FBI impersonated an AP reporter

Good morning. Here are 10 media stories.

  1. FBI impersonated AP reporter

    FBI director James B. Comey wrote a letter to The New York Times saying an undercover officer investigating some bomb threats "portrayed himself as an employee of The Associated Press, and asked if the suspect would be willing to review a draft article about the threats and attacks, to be sure that the anonymous suspect was portrayed fairly." (NYT) | Statement from AP Executive Editor Kathleen Carroll: "This latest revelation of how the FBI misappropriated the trusted name of The Associated Press doubles our concern and outrage, expressed earlier to Attorney General Eric Holder, about how the agency's unacceptable tactics undermine AP and the vital distinction between the government and the press." (AP) | Previously, we learned the FBI "created a fake news story on a bogus Seattle Times web page to plant software in the computer of a suspect." (The Seattle Times) | Comey says the operation "was proper and appropriate under Justice Department and F.B.I. guidelines at the time" but a letter the Reporters Committee for Freedom of the Press wrote Comey and Holder yesterday says attorney general's guidelines "restrict the circumstances under which FBI agents may impersonate the news media during the course of an investigation." RFCP asks the FBI to "release additional information regarding when and under what circumstances it uses links to what are or appear to be news media websites to digitally impersonate the news media in the course of criminal investigations." (RCFP)

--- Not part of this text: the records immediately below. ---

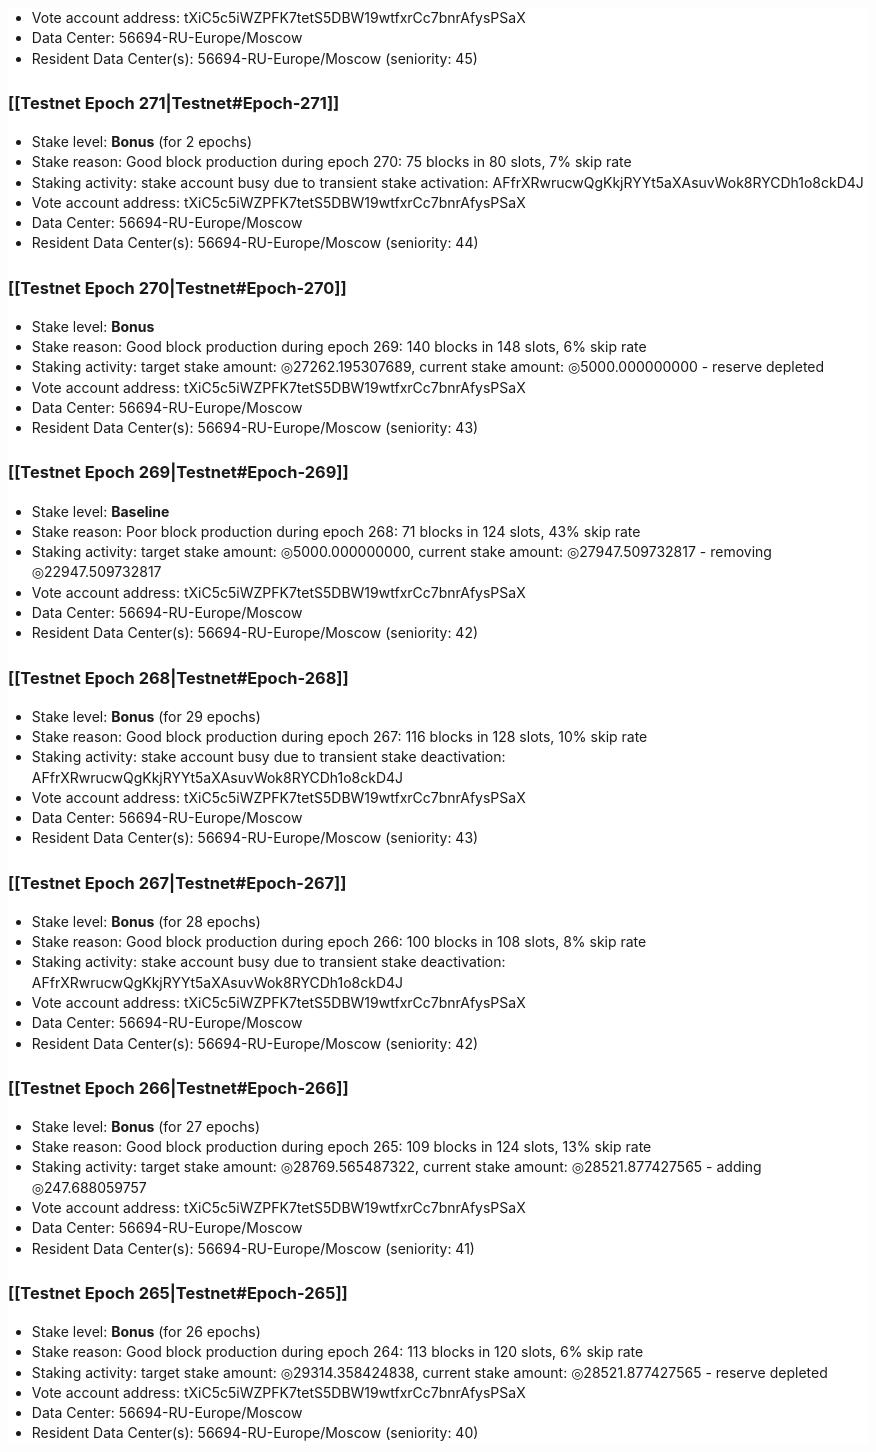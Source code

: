 * Vote account address: tXiC5c5iWZPFK7tetS5DBW19wtfxrCc7bnrAfysPSaX
* Data Center: 56694-RU-Europe/Moscow
* Resident Data Center(s): 56694-RU-Europe/Moscow (seniority: 45)
### [[Testnet Epoch 271|Testnet#Epoch-271]]
* Stake level: **Bonus** (for 2 epochs)
* Stake reason: Good block production during epoch 270: 75 blocks in 80 slots, 7% skip rate
* Staking activity: stake account busy due to transient stake activation: AFfrXRwrucwQgKkjRYYt5aXAsuvWok8RYCDh1o8ckD4J
* Vote account address: tXiC5c5iWZPFK7tetS5DBW19wtfxrCc7bnrAfysPSaX
* Data Center: 56694-RU-Europe/Moscow
* Resident Data Center(s): 56694-RU-Europe/Moscow (seniority: 44)
### [[Testnet Epoch 270|Testnet#Epoch-270]]
* Stake level: **Bonus**
* Stake reason: Good block production during epoch 269: 140 blocks in 148 slots, 6% skip rate
* Staking activity: target stake amount: ◎27262.195307689, current stake amount: ◎5000.000000000 - reserve depleted
* Vote account address: tXiC5c5iWZPFK7tetS5DBW19wtfxrCc7bnrAfysPSaX
* Data Center: 56694-RU-Europe/Moscow
* Resident Data Center(s): 56694-RU-Europe/Moscow (seniority: 43)
### [[Testnet Epoch 269|Testnet#Epoch-269]]
* Stake level: **Baseline**
* Stake reason: Poor block production during epoch 268: 71 blocks in 124 slots, 43% skip rate
* Staking activity: target stake amount: ◎5000.000000000, current stake amount: ◎27947.509732817 - removing ◎22947.509732817
* Vote account address: tXiC5c5iWZPFK7tetS5DBW19wtfxrCc7bnrAfysPSaX
* Data Center: 56694-RU-Europe/Moscow
* Resident Data Center(s): 56694-RU-Europe/Moscow (seniority: 42)
### [[Testnet Epoch 268|Testnet#Epoch-268]]
* Stake level: **Bonus** (for 29 epochs)
* Stake reason: Good block production during epoch 267: 116 blocks in 128 slots, 10% skip rate
* Staking activity: stake account busy due to transient stake deactivation: AFfrXRwrucwQgKkjRYYt5aXAsuvWok8RYCDh1o8ckD4J
* Vote account address: tXiC5c5iWZPFK7tetS5DBW19wtfxrCc7bnrAfysPSaX
* Data Center: 56694-RU-Europe/Moscow
* Resident Data Center(s): 56694-RU-Europe/Moscow (seniority: 43)
### [[Testnet Epoch 267|Testnet#Epoch-267]]
* Stake level: **Bonus** (for 28 epochs)
* Stake reason: Good block production during epoch 266: 100 blocks in 108 slots, 8% skip rate
* Staking activity: stake account busy due to transient stake deactivation: AFfrXRwrucwQgKkjRYYt5aXAsuvWok8RYCDh1o8ckD4J
* Vote account address: tXiC5c5iWZPFK7tetS5DBW19wtfxrCc7bnrAfysPSaX
* Data Center: 56694-RU-Europe/Moscow
* Resident Data Center(s): 56694-RU-Europe/Moscow (seniority: 42)
### [[Testnet Epoch 266|Testnet#Epoch-266]]
* Stake level: **Bonus** (for 27 epochs)
* Stake reason: Good block production during epoch 265: 109 blocks in 124 slots, 13% skip rate
* Staking activity: target stake amount: ◎28769.565487322, current stake amount: ◎28521.877427565 - adding ◎247.688059757
* Vote account address: tXiC5c5iWZPFK7tetS5DBW19wtfxrCc7bnrAfysPSaX
* Data Center: 56694-RU-Europe/Moscow
* Resident Data Center(s): 56694-RU-Europe/Moscow (seniority: 41)
### [[Testnet Epoch 265|Testnet#Epoch-265]]
* Stake level: **Bonus** (for 26 epochs)
* Stake reason: Good block production during epoch 264: 113 blocks in 120 slots, 6% skip rate
* Staking activity: target stake amount: ◎29314.358424838, current stake amount: ◎28521.877427565 - reserve depleted
* Vote account address: tXiC5c5iWZPFK7tetS5DBW19wtfxrCc7bnrAfysPSaX
* Data Center: 56694-RU-Europe/Moscow
* Resident Data Center(s): 56694-RU-Europe/Moscow (seniority: 40)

  2. BuzzFeed doesn't do clickbait

    "If your goal — as is ours at BuzzFeed — is to deliver the reader something so new, funny, revelatory, or delightful that they feel compelled to share it, you have to do work that delivers on the headline’s promise, and more," EIC Ben Smith writes. (BuzzFeed) | Smith links to an interview I did with Nilay Patel in July: "Most clickbait is disappointing because it’s a promise of value that isn’t met — the payoff isn’t nearly as good as what the reader imagines," he said. (Poynter) | In September, Sam Kirkland argued that cheap content -- "takes," for instance -- are an opportunity for publishers "to be exposed to news that matters, too — the stories that might be less likely to take off on Facebook." (Poynter) | "OH YEAH???" the Internet cried in response. | "Confused by people who think pointing out low-brow articles BuzzFeed publishes refutes @BuzzFeedBen's point." (@pkafka) | I am not confused. Write an article with "BuzzFeed" and "journalism" in the hed or tweet and watch the snide remarks fill your @ column.

  3. NBC News financed a tunnel under the Berlin Wall

    The news organization in 1962 paid 50,000 Deutschmarks for exclusive film rights to a group of Germans and Italians who were trying to dig their way out of East Berlin. "The story was told in NBC News' documentary 'The Tunnel,' which was meant to air on Oct. 31, 1962 but was held after NBC came under pressure from the State Department not to exacerbate tensions after the Cuban missile crisis." The documentary aired Dec. 10. (NBC News) | The Berlin Wall fell on Nov. 9, 1989, and you do not have to listen to the Scorpions to commemorate it, but no one's going to judge you if you do.

    Visit NBCNews.com for breaking news, world news, and news about the economy

  4. Matt Taibbi will talk about his departure from First Look today

    He's scheduled to appear on HuffPost Live at 3:30. (HuffPost Live)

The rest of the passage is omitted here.